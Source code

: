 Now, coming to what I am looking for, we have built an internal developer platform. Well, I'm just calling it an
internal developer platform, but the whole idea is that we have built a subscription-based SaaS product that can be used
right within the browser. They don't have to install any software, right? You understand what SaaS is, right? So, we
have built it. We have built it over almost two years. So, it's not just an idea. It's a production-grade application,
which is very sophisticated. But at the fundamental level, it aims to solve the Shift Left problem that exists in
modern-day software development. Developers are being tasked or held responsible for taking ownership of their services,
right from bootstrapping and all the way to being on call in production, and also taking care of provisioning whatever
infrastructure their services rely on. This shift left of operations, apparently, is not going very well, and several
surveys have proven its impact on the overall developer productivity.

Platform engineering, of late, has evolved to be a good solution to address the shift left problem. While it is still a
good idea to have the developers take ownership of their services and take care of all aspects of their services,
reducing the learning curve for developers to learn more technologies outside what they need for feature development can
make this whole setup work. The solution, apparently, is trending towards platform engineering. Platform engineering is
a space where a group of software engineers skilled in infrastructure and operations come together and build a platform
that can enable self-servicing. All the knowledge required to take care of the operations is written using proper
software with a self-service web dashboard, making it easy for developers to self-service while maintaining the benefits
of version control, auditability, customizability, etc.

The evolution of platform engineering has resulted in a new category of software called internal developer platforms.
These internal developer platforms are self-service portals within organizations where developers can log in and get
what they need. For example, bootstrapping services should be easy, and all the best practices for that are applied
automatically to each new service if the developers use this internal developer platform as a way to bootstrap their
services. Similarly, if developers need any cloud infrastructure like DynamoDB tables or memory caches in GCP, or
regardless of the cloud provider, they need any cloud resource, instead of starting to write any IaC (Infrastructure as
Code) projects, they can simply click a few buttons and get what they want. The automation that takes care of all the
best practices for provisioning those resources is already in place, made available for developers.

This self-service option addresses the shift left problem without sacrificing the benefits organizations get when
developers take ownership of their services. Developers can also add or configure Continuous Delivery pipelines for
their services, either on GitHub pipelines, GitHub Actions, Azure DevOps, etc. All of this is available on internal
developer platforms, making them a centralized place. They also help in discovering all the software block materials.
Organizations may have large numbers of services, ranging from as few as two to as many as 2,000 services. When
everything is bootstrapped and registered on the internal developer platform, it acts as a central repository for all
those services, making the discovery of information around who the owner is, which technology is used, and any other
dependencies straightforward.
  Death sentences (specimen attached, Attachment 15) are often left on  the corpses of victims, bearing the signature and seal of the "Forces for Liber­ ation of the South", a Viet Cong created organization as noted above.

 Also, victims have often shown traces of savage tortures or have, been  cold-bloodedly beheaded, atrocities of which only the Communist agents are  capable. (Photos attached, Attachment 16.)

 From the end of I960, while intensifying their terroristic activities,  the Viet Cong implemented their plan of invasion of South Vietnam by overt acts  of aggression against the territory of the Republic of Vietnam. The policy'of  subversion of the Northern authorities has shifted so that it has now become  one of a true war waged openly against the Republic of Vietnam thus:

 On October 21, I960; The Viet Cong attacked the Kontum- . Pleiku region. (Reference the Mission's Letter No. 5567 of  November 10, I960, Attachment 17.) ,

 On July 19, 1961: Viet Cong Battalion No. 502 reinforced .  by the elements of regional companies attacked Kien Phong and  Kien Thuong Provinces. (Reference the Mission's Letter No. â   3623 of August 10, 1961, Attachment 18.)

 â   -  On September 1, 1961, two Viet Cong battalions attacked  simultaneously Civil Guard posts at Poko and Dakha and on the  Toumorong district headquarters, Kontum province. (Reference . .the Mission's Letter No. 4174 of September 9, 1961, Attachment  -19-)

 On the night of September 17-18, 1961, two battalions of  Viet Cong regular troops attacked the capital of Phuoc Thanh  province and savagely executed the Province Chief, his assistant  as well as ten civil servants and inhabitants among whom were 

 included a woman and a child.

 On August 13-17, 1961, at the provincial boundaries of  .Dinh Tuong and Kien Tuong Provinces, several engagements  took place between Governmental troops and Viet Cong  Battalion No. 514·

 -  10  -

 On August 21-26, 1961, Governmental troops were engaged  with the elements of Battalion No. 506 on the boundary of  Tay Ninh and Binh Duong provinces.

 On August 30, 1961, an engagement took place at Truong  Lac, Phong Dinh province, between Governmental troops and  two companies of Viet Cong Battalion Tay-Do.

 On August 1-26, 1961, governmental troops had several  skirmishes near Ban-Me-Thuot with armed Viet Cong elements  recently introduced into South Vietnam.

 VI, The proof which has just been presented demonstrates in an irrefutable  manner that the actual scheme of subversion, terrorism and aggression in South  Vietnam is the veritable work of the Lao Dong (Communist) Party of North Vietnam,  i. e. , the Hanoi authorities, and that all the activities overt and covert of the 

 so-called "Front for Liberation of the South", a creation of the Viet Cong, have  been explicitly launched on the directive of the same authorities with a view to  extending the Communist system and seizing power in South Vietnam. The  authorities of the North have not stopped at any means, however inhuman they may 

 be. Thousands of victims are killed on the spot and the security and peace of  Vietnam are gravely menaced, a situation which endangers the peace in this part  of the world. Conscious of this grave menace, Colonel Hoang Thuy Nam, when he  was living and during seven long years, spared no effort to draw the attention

★ ★ ★

Of the lines above, copy each one that contains the word "production".

have built it. We have built it over almost two years. So, it's not just an idea. It's a production-grade application,
right from bootstrapping and all the way to being on call in production, and also taking care of provisioning whatever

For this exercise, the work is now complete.